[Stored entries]
═══
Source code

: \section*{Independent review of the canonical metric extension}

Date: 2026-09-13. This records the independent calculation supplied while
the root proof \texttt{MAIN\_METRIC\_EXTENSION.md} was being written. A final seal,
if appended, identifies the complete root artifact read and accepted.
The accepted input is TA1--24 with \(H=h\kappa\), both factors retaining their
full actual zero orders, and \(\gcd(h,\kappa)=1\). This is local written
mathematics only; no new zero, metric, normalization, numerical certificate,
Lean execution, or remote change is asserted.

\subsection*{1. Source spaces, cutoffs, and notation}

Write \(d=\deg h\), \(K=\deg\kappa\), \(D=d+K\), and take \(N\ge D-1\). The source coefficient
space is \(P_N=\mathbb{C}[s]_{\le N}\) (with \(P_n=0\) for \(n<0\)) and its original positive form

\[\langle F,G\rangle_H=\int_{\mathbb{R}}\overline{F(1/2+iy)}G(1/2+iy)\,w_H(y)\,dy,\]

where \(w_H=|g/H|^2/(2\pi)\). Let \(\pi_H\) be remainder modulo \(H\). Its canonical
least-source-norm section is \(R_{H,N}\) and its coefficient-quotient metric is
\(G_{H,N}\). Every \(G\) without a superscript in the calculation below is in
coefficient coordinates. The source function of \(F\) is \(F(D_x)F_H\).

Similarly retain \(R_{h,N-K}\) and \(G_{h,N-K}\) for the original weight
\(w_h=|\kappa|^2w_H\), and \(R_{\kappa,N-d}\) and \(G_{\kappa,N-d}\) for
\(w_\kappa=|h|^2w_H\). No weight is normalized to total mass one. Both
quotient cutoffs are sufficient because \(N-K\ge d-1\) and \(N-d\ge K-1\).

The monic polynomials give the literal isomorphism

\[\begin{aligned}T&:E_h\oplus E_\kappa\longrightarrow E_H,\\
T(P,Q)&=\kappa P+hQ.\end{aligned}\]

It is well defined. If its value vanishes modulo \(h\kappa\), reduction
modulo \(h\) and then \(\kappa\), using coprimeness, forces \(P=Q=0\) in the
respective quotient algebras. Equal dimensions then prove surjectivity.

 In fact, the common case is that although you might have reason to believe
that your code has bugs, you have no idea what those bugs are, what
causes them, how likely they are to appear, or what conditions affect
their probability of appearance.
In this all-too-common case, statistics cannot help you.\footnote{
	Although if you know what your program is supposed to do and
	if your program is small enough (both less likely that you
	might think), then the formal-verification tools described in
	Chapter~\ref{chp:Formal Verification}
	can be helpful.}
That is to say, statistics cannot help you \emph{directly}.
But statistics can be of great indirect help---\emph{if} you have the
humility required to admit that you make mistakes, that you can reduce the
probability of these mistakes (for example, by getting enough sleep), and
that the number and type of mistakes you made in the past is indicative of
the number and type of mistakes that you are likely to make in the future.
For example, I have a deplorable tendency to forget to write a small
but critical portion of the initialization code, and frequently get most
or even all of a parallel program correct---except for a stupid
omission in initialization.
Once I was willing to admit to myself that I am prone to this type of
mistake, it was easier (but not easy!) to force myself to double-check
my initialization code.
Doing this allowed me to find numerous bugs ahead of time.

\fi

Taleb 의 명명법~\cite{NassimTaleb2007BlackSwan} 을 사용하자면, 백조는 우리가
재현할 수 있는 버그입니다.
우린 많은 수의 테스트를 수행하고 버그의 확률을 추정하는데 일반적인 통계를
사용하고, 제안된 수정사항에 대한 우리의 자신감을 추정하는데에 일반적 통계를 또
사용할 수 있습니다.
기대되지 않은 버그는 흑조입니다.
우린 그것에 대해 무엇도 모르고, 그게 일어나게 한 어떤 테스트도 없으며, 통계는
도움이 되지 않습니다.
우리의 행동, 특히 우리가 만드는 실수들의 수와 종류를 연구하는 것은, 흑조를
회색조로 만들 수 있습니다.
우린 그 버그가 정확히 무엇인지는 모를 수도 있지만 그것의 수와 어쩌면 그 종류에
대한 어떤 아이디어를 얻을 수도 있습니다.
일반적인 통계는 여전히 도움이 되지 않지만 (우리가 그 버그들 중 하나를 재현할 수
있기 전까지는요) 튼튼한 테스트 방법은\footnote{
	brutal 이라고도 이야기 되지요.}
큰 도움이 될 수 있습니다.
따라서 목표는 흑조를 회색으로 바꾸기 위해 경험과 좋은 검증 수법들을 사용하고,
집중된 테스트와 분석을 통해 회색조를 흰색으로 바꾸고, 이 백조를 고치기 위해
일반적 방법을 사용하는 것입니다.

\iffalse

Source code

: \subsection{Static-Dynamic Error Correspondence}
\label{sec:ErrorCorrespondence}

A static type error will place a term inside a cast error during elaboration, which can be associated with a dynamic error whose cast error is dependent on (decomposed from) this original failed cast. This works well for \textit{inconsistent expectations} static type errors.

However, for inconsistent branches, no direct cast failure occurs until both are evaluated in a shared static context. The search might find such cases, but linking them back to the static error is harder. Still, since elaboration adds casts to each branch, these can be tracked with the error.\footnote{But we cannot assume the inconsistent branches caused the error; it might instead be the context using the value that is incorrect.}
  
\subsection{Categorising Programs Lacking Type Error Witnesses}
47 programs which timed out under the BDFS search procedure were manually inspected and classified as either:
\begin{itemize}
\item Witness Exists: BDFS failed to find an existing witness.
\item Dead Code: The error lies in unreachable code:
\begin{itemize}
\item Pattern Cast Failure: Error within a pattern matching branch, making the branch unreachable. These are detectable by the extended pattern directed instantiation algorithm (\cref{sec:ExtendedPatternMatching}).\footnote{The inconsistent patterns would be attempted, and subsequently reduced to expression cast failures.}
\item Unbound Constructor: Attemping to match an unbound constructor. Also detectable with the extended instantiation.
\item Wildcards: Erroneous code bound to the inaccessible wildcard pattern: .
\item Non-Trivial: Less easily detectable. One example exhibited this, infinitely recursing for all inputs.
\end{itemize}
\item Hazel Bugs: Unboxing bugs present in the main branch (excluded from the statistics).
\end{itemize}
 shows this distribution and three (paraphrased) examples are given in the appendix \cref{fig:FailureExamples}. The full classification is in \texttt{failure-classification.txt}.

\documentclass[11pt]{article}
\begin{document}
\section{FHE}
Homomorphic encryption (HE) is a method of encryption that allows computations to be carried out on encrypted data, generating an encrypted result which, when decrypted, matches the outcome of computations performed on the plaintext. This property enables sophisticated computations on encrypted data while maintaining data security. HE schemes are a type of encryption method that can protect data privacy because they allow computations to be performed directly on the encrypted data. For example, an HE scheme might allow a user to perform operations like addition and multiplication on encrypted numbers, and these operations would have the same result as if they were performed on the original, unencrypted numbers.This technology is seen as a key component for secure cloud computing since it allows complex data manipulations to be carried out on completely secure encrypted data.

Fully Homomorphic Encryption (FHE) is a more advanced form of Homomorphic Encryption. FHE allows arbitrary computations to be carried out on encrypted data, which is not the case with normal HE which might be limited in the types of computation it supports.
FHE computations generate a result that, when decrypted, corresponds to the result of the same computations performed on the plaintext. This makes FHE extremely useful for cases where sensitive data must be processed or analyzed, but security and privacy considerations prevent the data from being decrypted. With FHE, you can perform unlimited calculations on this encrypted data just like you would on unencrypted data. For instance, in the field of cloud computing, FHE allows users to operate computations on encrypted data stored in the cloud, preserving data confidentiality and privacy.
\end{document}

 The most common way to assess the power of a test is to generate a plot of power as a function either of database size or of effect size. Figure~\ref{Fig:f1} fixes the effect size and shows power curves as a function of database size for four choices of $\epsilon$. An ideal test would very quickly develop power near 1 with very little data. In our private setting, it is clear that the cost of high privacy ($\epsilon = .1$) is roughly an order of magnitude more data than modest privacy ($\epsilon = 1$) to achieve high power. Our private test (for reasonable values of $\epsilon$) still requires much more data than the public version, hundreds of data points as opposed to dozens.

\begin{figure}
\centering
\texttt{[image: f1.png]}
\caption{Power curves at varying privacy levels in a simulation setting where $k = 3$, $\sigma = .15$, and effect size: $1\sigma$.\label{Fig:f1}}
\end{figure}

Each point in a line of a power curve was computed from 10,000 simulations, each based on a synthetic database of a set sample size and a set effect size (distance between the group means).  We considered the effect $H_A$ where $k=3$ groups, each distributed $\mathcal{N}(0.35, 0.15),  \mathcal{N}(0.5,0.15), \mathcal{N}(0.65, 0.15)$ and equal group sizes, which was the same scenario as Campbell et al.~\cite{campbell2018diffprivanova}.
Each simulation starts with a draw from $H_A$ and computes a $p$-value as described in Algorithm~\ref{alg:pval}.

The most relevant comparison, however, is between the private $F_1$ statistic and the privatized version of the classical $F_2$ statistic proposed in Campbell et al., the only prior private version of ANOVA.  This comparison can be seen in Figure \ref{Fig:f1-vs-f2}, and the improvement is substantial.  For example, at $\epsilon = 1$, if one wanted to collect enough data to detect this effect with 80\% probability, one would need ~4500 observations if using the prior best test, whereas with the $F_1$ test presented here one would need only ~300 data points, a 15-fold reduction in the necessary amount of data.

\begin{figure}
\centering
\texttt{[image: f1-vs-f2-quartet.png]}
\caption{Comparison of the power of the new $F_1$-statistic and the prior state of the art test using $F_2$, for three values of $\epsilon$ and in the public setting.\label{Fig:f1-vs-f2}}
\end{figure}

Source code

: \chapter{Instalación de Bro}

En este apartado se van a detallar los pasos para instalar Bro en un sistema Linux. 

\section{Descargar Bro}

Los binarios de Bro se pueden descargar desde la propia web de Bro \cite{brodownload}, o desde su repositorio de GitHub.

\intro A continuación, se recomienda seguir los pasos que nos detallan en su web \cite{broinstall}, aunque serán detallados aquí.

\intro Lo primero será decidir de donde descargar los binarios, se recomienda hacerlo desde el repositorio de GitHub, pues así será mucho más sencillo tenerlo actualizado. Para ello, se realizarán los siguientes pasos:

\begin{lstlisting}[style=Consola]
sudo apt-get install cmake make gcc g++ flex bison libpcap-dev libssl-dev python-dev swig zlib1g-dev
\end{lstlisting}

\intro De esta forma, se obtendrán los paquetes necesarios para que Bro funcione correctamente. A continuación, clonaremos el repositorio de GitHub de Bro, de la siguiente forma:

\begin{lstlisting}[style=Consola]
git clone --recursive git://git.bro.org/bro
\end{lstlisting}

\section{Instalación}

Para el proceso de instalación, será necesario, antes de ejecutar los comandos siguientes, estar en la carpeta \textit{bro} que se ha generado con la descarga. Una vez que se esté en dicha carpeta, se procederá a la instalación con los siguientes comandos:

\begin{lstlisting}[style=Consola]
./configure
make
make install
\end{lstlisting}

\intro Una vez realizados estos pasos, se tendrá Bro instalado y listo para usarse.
═══
Work to be completed> Please write out exactly the lines from the start of the data through the line that contains "Although if you", both ends included, and nothing else.

Exercise result>
Source code

: \section*{Independent review of the canonical metric extension}

Date: 2026-09-13. This records the independent calculation supplied while
the root proof \texttt{MAIN\_METRIC\_EXTENSION.md} was being written. A final seal,
if appended, identifies the complete root artifact read and accepted.
The accepted input is TA1--24 with \(H=h\kappa\), both factors retaining their
full actual zero orders, and \(\gcd(h,\kappa)=1\). This is local written
mathematics only; no new zero, metric, normalization, numerical certificate,
Lean execution, or remote change is asserted.

\subsection*{1. Source spaces, cutoffs, and notation}

Write \(d=\deg h\), \(K=\deg\kappa\), \(D=d+K\), and take \(N\ge D-1\). The source coefficient
space is \(P_N=\mathbb{C}[s]_{\le N}\) (with \(P_n=0\) for \(n<0\)) and its original positive form

\[\langle F,G\rangle_H=\int_{\mathbb{R}}\overline{F(1/2+iy)}G(1/2+iy)\,w_H(y)\,dy,\]

where \(w_H=|g/H|^2/(2\pi)\). Let \(\pi_H\) be remainder modulo \(H\). Its canonical
least-source-norm section is \(R_{H,N}\) and its coefficient-quotient metric is
\(G_{H,N}\). Every \(G\) without a superscript in the calculation below is in
coefficient coordinates. The source function of \(F\) is \(F(D_x)F_H\).

Similarly retain \(R_{h,N-K}\) and \(G_{h,N-K}\) for the original weight
\(w_h=|\kappa|^2w_H\), and \(R_{\kappa,N-d}\) and \(G_{\kappa,N-d}\) for
\(w_\kappa=|h|^2w_H\). No weight is normalized to total mass one. Both
quotient cutoffs are sufficient because \(N-K\ge d-1\) and \(N-d\ge K-1\).

The monic polynomials give the literal isomorphism

\[\begin{aligned}T&:E_h\oplus E_\kappa\longrightarrow E_H,\\
T(P,Q)&=\kappa P+hQ.\end{aligned}\]

It is well defined. If its value vanishes modulo \(h\kappa\), reduction
modulo \(h\) and then \(\kappa\), using coprimeness, forces \(P=Q=0\) in the
respective quotient algebras. Equal dimensions then prove surjectivity.

 In fact, the common case is that although you might have reason to believe
that your code has bugs, you have no idea what those bugs are, what
causes them, how likely they are to appear, or what conditions affect
their probability of appearance.
In this all-too-common case, statistics cannot help you.\footnote{
	Although if you know what your program is supposed to do and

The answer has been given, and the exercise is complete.